Stored data entries
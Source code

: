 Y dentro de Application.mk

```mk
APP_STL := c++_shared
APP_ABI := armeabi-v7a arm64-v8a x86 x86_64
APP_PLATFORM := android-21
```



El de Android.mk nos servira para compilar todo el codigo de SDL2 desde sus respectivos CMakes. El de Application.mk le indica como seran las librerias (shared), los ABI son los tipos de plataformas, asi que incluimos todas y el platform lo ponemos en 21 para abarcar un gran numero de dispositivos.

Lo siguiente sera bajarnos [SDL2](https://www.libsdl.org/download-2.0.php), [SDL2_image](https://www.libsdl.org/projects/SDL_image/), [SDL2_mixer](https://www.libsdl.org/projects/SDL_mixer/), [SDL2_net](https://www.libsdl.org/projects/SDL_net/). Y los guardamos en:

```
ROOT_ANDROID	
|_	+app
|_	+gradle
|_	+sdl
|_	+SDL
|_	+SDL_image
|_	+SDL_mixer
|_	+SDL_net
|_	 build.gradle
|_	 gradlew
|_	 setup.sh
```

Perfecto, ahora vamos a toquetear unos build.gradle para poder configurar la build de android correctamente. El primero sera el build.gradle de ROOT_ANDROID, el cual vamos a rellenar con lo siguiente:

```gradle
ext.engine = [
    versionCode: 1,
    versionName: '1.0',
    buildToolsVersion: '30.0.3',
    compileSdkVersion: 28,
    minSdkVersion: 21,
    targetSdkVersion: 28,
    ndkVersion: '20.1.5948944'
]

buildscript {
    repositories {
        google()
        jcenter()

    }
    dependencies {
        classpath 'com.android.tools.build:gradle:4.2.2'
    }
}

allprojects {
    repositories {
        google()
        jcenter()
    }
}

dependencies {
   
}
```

→ Work item: Nothing but the lines from the start of the data through the line holding "El de Android.mk" should be restated, and each one exactly.

→ Completed exercise:
Source code

: Y dentro de Application.mk

```mk
APP_STL := c++_shared
APP_ABI := armeabi-v7a arm64-v8a x86 x86_64
APP_PLATFORM := android-21
```



El de Android.mk nos servira para compilar todo el codigo de SDL2 desde sus respectivos CMakes. El de Application.mk le indica como seran las librerias (shared), los ABI son los tipos de plataformas, asi que incluimos todas y el platform lo ponemos en 21 para abarcar un gran numero de dispositivos.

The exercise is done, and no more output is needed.